Apart from the production of electric cars, Goulandris wanted to develop "conventional" cars. One of his ideas was a mixture of a luxurious, retro-styled limousine with a very strong cross-country character and capabilities. The design and overall development of the car was assigned to a team of Greek engineers, headed by Georgios Michael.

After eight months of development work, the Chicago (the name inspired by its 1930s retro-style), was built at the Neorion dockyards in the town of Ermoupoli. A running version was introduced in 1974. Its construction included a steel chassis built by the Neorion shipyard and an aluminum body that incorporated additional reinforcements for passenger protection. The drivetrain came from the full-sized Jeep Wagoneer (SJ) and included the American Motors Corporation (AMC) V8 engine.

Early sketches by Michael suggested a more elegant limousine with a strong retro-look.
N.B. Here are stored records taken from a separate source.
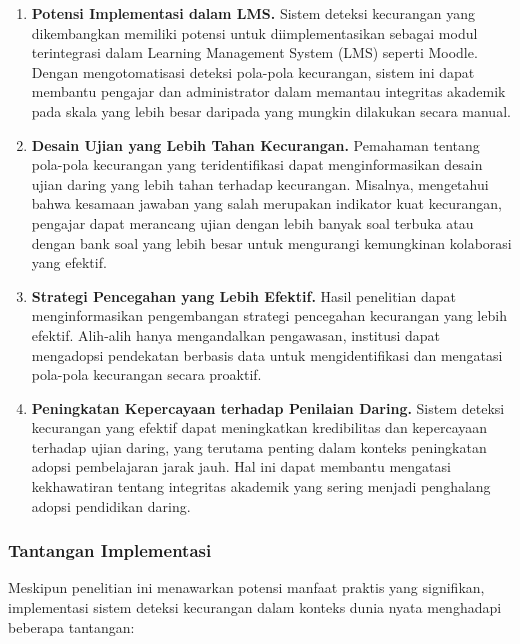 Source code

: \begin{enumerate}
    \item \textbf{Potensi Implementasi dalam LMS.} Sistem deteksi kecurangan yang dikembangkan memiliki potensi untuk diimplementasikan sebagai modul terintegrasi dalam Learning Management System (LMS) seperti Moodle. Dengan mengotomatisasi deteksi pola-pola kecurangan, sistem ini dapat membantu pengajar dan administrator dalam memantau integritas akademik pada skala yang lebih besar daripada yang mungkin dilakukan secara manual.

    \item \textbf{Desain Ujian yang Lebih Tahan Kecurangan.} Pemahaman tentang pola-pola kecurangan yang teridentifikasi dapat menginformasikan desain ujian daring yang lebih tahan terhadap kecurangan. Misalnya, mengetahui bahwa kesamaan jawaban yang salah merupakan indikator kuat kecurangan, pengajar dapat merancang ujian dengan lebih banyak soal terbuka atau dengan bank soal yang lebih besar untuk mengurangi kemungkinan kolaborasi yang efektif.

    \item \textbf{Strategi Pencegahan yang Lebih Efektif.} Hasil penelitian dapat menginformasikan pengembangan strategi pencegahan kecurangan yang lebih efektif. Alih-alih hanya mengandalkan pengawasan, institusi dapat mengadopsi pendekatan berbasis data untuk mengidentifikasi dan mengatasi pola-pola kecurangan secara proaktif.

    \item \textbf{Peningkatan Kepercayaan terhadap Penilaian Daring.} Sistem deteksi kecurangan yang efektif dapat meningkatkan kredibilitas dan kepercayaan terhadap ujian daring, yang terutama penting dalam konteks peningkatan adopsi pembelajaran jarak jauh. Hal ini dapat membantu mengatasi kekhawatiran tentang integritas akademik yang sering menjadi penghalang adopsi pendidikan daring.
\end{enumerate}

\subsubsection{Tantangan Implementasi}

Meskipun penelitian ini menawarkan potensi manfaat praktis yang signifikan, implementasi sistem deteksi kecurangan dalam konteks dunia nyata menghadapi beberapa tantangan:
However, the final design was significantly altered to accommodate the mechanical parts and structure to cope with the desired cross-country capabilities. The designer tried to distance himself from the car (which he often described as a "mountain dinosaur"), arguing that Goulandris had essentially dictated its basic elements. After many years, even its designer seems to have finally given some credit to his own creation.

A production line was started with four vehicles at various stages of construction when a change of Greek law condemned the market prospects of the car. Two complete vehicles were made and sold before the venture was terminated in 1976. One of the cars is exhibited in the Thessaloniki Science Center and Technology Museum. As of the 2010s, the second car is privately owned in England.